2020-09-29 09:15:31

by Leon Romanovsky

[permalink] [raw]
Subject: [PATCH blk-next 0/2] Delete the get_vector_affinity leftovers

From: Leon Romanovsky <[email protected]>

There are no drivers that implement .get_vector_affinity(), so delete
the RDMA function and simplify block code.

Thanks

P.S. Probably it should go through block tree.

Leon Romanovsky (2):
blk-mq-rdma: Delete not-used multi-queue RDMA map queue code
RDMA/core: Delete not-implemented get_vector_affinity

block/Kconfig | 5 ----
block/Makefile | 1 -
block/blk-mq-rdma.c | 44 --------------------------------
drivers/infiniband/core/device.c | 1 -
drivers/nvme/host/rdma.c | 7 ++---
include/linux/blk-mq-rdma.h | 11 --------
include/rdma/ib_verbs.h | 23 -----------------
7 files changed, 2 insertions(+), 90 deletions(-)
delete mode 100644 block/blk-mq-rdma.c
delete mode 100644 include/linux/blk-mq-rdma.h

--
2.26.2


2020-09-29 09:16:10

by Leon Romanovsky

[permalink] [raw]
Subject: [PATCH blk-next 2/2] RDMA/core: Delete not-implemented get_vector_affinity

From: Leon Romanovsky <[email protected]>

There are no drivers that support .get_vector_affinity(), so delete it.

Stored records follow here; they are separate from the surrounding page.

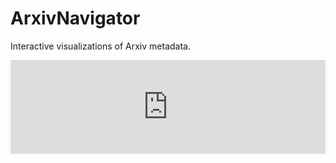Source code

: # ArxivNavigator

Interactive visualizations of Arxiv metadata. 

<script language="JavaScript">
    function resizeIframe(data) {
        console.log(data);
        document.getElementById('topicsFrame').style.height = data + 'px';
    };

    function sendLocation(){
        //  Notifies child window about parent name.
        var win = window.frames.topicsFrame;
        win.postMessage(window.location.origin, 'https://dvmorozov.github.io/arxiv/ArxivNavigator/topics.html');
    };

    var messageEventHandler = function(event){
        //  Updates frame size according to child window size.
        if(event.origin === 'https://dvmorozov.github.io/arxiv/ArxivNavigator/topics.html'){
            resizeIframe(event.data);
        }
    };

    window.addEventListener('message', messageEventHandler, false);
</script>

<div>
    <iframe src="https://dvmorozov.github.io/arxiv/ArxivNavigator/topics.html"
         title="Arxiv topics by the number of written articles."
         id="topicsFrame" scrolling="no" style="width:100%; border:none;"
         name="topicsFrame" onload="sendLocation();">
    </iframe>
</div>
 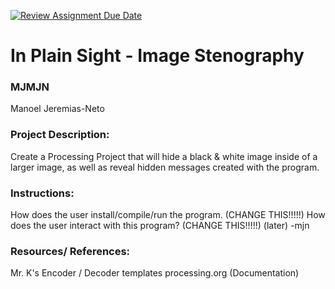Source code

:[![Review Assignment Due Date](https://classroom.github.com/assets/deadline-readme-button-22041afd0340ce965d47ae6ef1cefeee28c7c493a6346c4f15d667ab976d596c.svg)](https://classroom.github.com/a/am3xLbu5)
# In Plain Sight - Image Stenography
 
### MJMJN

Manoel Jeremias-Neto
       
### Project Description:

Create a Processing Project that will hide a black & white image inside of a larger image, as well as reveal hidden messages created with the program.
  
### Instructions:

How does the user install/compile/run the program. (CHANGE THIS!!!!!)
How does the user interact with this program? (CHANGE THIS!!!!!)
(later) -mjn

### Resources/ References:

Mr. K's Encoder / Decoder templates
processing.org (Documentation)

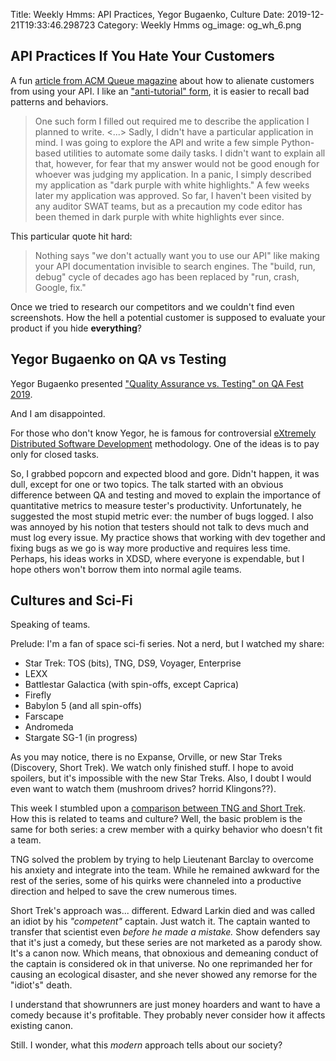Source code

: Title: Weekly Hmms: API Practices, Yegor Bugaenko, Culture
Date: 2019-12-21T19:33:46.298723
Category: Weekly Hmms
og_image: og_wh_6.png


## API Practices If You Hate Your Customers
A fun [article from ACM Queue magazine](https://queue.acm.org/detail.cfm?ref=rss&id=3375635) about how to alienate
customers from using your API. I like an ["anti-tutorial" form](https://www.aviskase.com/articles/2019/09/02/your-api-is-your-public-image/), 
it is easier to recall bad patterns and behaviors.


> One such form I filled out required me to describe the application I planned to write. <...>
> Sadly, I didn't have a particular application in mind. I was going to explore the API and write a few simple 
> Python-based utilities to automate some daily tasks. I didn't want to explain all that, however, for fear that 
> my answer would not be good enough for whoever was judging my application. 
> In a panic, I simply described my application as "dark purple with white highlights." 
> A few weeks later my application was approved. So far, I haven't been visited by any auditor SWAT teams, 
> but as a precaution my code editor has been themed in dark purple with white highlights ever since.

This particular quote hit hard:

> Nothing says "we don't actually want you to use our API" like making your API documentation invisible 
> to search engines. The "build, run, debug" cycle of decades ago has been replaced by "run, crash, Google, fix."

Once we tried to research our competitors and we couldn't find even screenshots. How the hell 
a potential customer is supposed to evaluate your product if you hide **everything**?


## Yegor Bugaenko on QA vs Testing

Yegor Bugaenko presented ["Quality Assurance vs. Testing" on QA Fest 2019](https://www.youtube.com/watch?v=jZitXMQaXvE).

And I am disappointed. 

For those who don't know Yegor, he is famous for controversial [eXtremely Distributed Software Development](https://www.xdsd.org/) 
methodology. One of the ideas is to pay only for closed tasks.

So, I grabbed popcorn and expected blood and gore. Didn't happen, it was dull, except for one or two topics.
The talk started with an obvious difference between QA and testing and moved to explain the importance of 
quantitative metrics to measure tester's productivity. Unfortunately, he suggested the most stupid metric ever: the 
number of bugs logged. I also was annoyed by his notion that testers should not talk to devs much and must log every issue. 
My practice shows that working with dev together and fixing bugs as we go is way more productive and requires less time. 
Perhaps, his ideas works in XDSD, where everyone is expendable, but I hope others won't borrow them into normal agile teams.

## Cultures and Sci-Fi

Speaking of teams.

Prelude: I'm a fan of space sci-fi series. Not a nerd, but I watched my share:

- Star Trek: TOS (bits), TNG, DS9, Voyager, Enterprise
- LEXX
- Battlestar Galactica (with spin-offs, except Caprica)
- Firefly
- Babylon 5 (and all spin-offs)
- Farscape
- Andromeda
- Stargate SG-1 (in progress)

As you may notice, there is no Expanse, Orville, or new Star Treks (Discovery, Short Trek). We watch only
finished stuff. I hope to avoid spoilers, but it's impossible with the new Star Treks. Also, I doubt I would even
want to watch them (mushroom drives? horrid Klingons??).

This week I stumbled upon a [comparison between TNG and Short Trek](https://www.youtube.com/watch?v=rnlxugk3Qb0). 
How this is related to teams and culture? Well, the basic problem is the same for both series: a crew member with a quirky 
behavior who doesn't fit a team.


TNG solved the problem by trying to help Lieutenant Barclay to overcome his anxiety and integrate into the team. 
While he remained awkward for the rest of the series, some of his quirks were channeled into a productive direction and
helped to save the crew numerous times.

Short Trek's approach was... different. Edward Larkin died and was called an idiot by his _"competent"_ captain. 
Just watch it. The captain wanted to transfer that scientist even _before he made a mistake._ Show defenders say that 
it's just a comedy, but these series are not marketed as a parody show.  It's a canon now. Which means, 
that obnoxious and demeaning conduct of the captain is considered ok in that universe. No one reprimanded her for
causing an ecological disaster, and she never showed any remorse for the "idiot's" death. 

I understand that showrunners are just money hoarders and want to have a comedy because it's profitable. They 
probably never consider how it affects existing canon. 

Still. I wonder, what this _modern_ approach tells about our society?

Fixes: 9afc97c29b03 ("mlx5: remove support for ib_get_vector_affinity")
Signed-off-by: Leon Romanovsky <[email protected]>
---
drivers/infiniband/core/device.c | 1 -
include/rdma/ib_verbs.h | 23 -----------------------
2 files changed, 24 deletions(-)

diff --git a/drivers/infiniband/core/device.c b/drivers/infiniband/core/device.c
index 417d93bbdaca..e00ce044555d 100644
--- a/drivers/infiniband/core/device.c
+++ b/drivers/infiniband/core/device.c
@@ -2619,7 +2619,6 @@ void ib_set_device_ops(struct ib_device *dev, const struct ib_device_ops *ops)
SET_DEVICE_OP(dev_ops, get_link_layer);
SET_DEVICE_OP(dev_ops, get_netdev);
SET_DEVICE_OP(dev_ops, get_port_immutable);
- SET_DEVICE_OP(dev_ops, get_vector_affinity);
SET_DEVICE_OP(dev_ops, get_vf_config);
SET_DEVICE_OP(dev_ops, get_vf_guid);
SET_DEVICE_OP(dev_ops, get_vf_stats);
diff --git a/include/rdma/ib_verbs.h b/include/rdma/ib_verbs.h
index 7fb09a36b654..b1b279d888f0 100644
--- a/include/rdma/ib_verbs.h
+++ b/include/rdma/ib_verbs.h
@@ -2319,8 +2319,6 @@ struct ib_device_ops {
int (*modify_device)(struct ib_device *device, int device_modify_mask,
struct ib_device_modify *device_modify);
void (*get_dev_fw_str)(struct ib_device *device, char *str);
- const struct cpumask *(*get_vector_affinity)(struct ib_device *ibdev,
- int comp_vector);
int (*query_port)(struct ib_device *device, u8 port_num,
struct ib_port_attr *port_attr);
int (*modify_port)(struct ib_device *device, u8 port_num,
@@ -4545,27 +4543,6 @@ static inline __be16 ib_lid_be16(u32 lid)
return cpu_to_be16((u16)lid);
}

-/**
- * ib_get_vector_affinity - Get the affinity mappings of a given completion
- * vector
- * @device: the rdma device
- * @comp_vector: index of completion vector
- *
- * Returns NULL on failure, otherwise a corresponding cpu map of the
- * completion vector (returns all-cpus map if the device driver doesn't
- * implement get_vector_affinity).
- */
-static inline const struct cpumask *
-ib_get_vector_affinity(struct ib_device *device, int comp_vector)
-{
- if (comp_vector < 0 || comp_vector >= device->num_comp_vectors ||
- !device->ops.get_vector_affinity)
- return NULL;
-
- return device->ops.get_vector_affinity(device, comp_vector);
-
-}
-
/**
* rdma_roce_rescan_device - Rescan all of the network devices in the system
* and add their gids, as needed, to the relevant RoCE devices.
--
2.26.2

2020-09-29 09:16:54

by Leon Romanovsky

[permalink] [raw]
Subject: [PATCH blk-next 1/2] blk-mq-rdma: Delete not-used multi-queue RDMA map queue code

From: Leon Romanovsky <[email protected]>

The RDMA vector affinity code is not backed up by any driver and always
returns NULL to every ib_get_vector_affinity() call.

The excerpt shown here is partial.